* [DATASET EXCERPTS]:
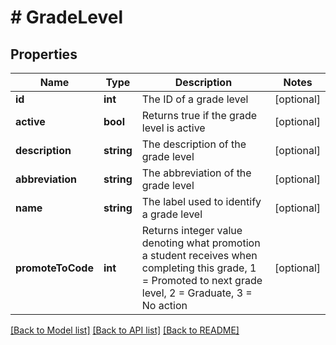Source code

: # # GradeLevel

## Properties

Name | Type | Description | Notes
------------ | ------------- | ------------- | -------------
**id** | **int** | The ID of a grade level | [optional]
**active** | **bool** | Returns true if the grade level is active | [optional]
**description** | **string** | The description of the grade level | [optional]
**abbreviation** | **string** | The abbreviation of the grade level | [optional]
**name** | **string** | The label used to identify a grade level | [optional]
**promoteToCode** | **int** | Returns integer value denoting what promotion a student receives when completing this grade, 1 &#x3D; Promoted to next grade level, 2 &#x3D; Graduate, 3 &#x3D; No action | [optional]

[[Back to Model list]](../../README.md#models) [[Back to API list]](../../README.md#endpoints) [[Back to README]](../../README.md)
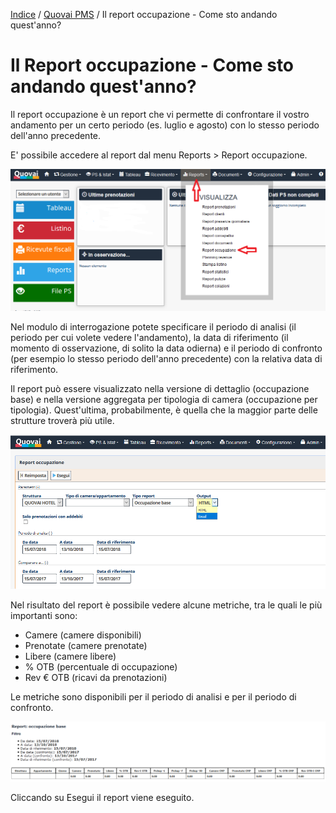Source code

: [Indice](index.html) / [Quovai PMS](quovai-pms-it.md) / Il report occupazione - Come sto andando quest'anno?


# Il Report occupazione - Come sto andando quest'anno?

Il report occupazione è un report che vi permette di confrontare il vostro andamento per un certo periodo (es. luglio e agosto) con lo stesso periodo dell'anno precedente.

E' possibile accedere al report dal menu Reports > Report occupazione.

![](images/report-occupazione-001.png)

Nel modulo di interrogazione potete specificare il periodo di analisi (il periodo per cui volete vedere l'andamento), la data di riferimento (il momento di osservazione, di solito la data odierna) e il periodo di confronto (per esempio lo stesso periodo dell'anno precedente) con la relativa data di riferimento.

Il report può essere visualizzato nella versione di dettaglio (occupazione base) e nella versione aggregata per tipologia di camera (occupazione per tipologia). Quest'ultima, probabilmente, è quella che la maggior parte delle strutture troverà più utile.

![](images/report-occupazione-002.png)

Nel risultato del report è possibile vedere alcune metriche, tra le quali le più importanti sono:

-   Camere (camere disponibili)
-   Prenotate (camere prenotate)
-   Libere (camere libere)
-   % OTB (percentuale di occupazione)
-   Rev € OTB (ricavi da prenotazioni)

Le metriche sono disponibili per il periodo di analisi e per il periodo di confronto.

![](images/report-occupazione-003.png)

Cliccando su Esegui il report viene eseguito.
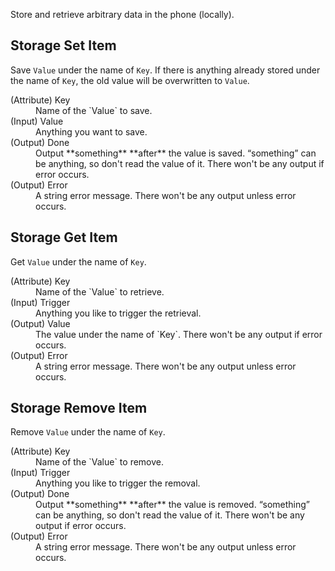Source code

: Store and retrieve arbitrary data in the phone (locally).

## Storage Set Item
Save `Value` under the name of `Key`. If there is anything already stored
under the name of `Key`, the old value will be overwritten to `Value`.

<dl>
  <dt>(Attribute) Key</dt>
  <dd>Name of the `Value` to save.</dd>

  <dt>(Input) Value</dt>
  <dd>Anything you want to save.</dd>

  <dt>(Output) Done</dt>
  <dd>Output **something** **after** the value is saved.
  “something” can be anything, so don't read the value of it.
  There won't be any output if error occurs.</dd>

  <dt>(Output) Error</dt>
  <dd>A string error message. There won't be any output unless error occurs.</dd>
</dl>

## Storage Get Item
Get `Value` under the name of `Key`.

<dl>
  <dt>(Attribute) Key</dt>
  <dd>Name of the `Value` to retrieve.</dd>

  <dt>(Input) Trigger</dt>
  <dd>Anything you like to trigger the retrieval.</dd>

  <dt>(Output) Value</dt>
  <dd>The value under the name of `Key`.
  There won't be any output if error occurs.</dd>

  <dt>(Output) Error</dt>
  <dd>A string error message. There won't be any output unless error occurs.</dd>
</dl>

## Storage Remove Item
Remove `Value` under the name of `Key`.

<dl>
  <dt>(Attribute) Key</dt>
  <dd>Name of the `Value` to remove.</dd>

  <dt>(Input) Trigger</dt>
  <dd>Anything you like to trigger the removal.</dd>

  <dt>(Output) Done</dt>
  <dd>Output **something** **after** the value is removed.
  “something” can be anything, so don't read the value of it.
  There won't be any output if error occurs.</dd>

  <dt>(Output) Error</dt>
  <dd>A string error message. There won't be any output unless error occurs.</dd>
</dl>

* [PROBLEM TO SOLVE]: The material above is to be transcribed exactly, with all pictures omitted.

* [YOUR RESPONSE]:
Source code

: # # GradeLevel

## Properties

Name | Type | Description | Notes
------------ | ------------- | ------------- | -------------
**id** | **int** | The ID of a grade level | [optional]
**active** | **bool** | Returns true if the grade level is active | [optional]
**description** | **string** | The description of the grade level | [optional]
**abbreviation** | **string** | The abbreviation of the grade level | [optional]
**name** | **string** | The label used to identify a grade level | [optional]
**promoteToCode** | **int** | Returns integer value denoting what promotion a student receives when completing this grade, 1 &#x3D; Promoted to next grade level, 2 &#x3D; Graduate, 3 &#x3D; No action | [optional]

[[Back to Model list]](../../README.md#models) [[Back to API list]](../../README.md#endpoints) [[Back to README]](../../README.md)
Source code

: [Indice](index.html) / [Quovai PMS](quovai-pms-it.md) / Il report occupazione - Come sto andando quest'anno?


# Il Report occupazione - Come sto andando quest'anno?

Il report occupazione è un report che vi permette di confrontare il vostro andamento per un certo periodo (es. luglio e agosto) con lo stesso periodo dell'anno precedente.

E' possibile accedere al report dal menu Reports > Report occupazione.

![](images/report-occupazione-001.png)

Nel modulo di interrogazione potete specificare il periodo di analisi (il periodo per cui volete vedere l'andamento), la data di riferimento (il momento di osservazione, di solito la data odierna) e il periodo di confronto (per esempio lo stesso periodo dell'anno precedente) con la relativa data di riferimento.

Il report può essere visualizzato nella versione di dettaglio (occupazione base) e nella versione aggregata per tipologia di camera (occupazione per tipologia). Quest'ultima, probabilmente, è quella che la maggior parte delle strutture troverà più utile.

![](images/report-occupazione-002.png)

Nel risultato del report è possibile vedere alcune metriche, tra le quali le più importanti sono:

-   Camere (camere disponibili)
-   Prenotate (camere prenotate)
-   Libere (camere libere)
-   % OTB (percentuale di occupazione)
-   Rev € OTB (ricavi da prenotazioni)

Le metriche sono disponibili per il periodo di analisi e per il periodo di confronto.

![](images/report-occupazione-003.png)

Cliccando su Esegui il report viene eseguito.
Source code

: Store and retrieve arbitrary data in the phone (locally).

## Storage Set Item
Save `Value` under the name of `Key`. If there is anything already stored
under the name of `Key`, the old value will be overwritten to `Value`.

<dl>
  <dt>(Attribute) Key</dt>
  <dd>Name of the `Value` to save.</dd>

  <dt>(Input) Value</dt>
  <dd>Anything you want to save.</dd>

  <dt>(Output) Done</dt>
  <dd>Output **something** **after** the value is saved.
  “something” can be anything, so don't read the value of it.
  There won't be any output if error occurs.</dd>

  <dt>(Output) Error</dt>
  <dd>A string error message. There won't be any output unless error occurs.</dd>
</dl>

## Storage Get Item
Get `Value` under the name of `Key`.

<dl>
  <dt>(Attribute) Key</dt>
  <dd>Name of the `Value` to retrieve.</dd>

  <dt>(Input) Trigger</dt>
  <dd>Anything you like to trigger the retrieval.</dd>

  <dt>(Output) Value</dt>
  <dd>The value under the name of `Key`.
  There won't be any output if error occurs.</dd>

  <dt>(Output) Error</dt>
  <dd>A string error message. There won't be any output unless error occurs.</dd>
</dl>

## Storage Remove Item
Remove `Value` under the name of `Key`.

<dl>
  <dt>(Attribute) Key</dt>
  <dd>Name of the `Value` to remove.</dd>

  <dt>(Input) Trigger</dt>
  <dd>Anything you like to trigger the removal.</dd>

  <dt>(Output) Done</dt>
  <dd>Output **something** **after** the value is removed.
  “something” can be anything, so don't read the value of it.
  There won't be any output if error occurs.</dd>

  <dt>(Output) Error</dt>
  <dd>A string error message. There won't be any output unless error occurs.</dd>
</dl>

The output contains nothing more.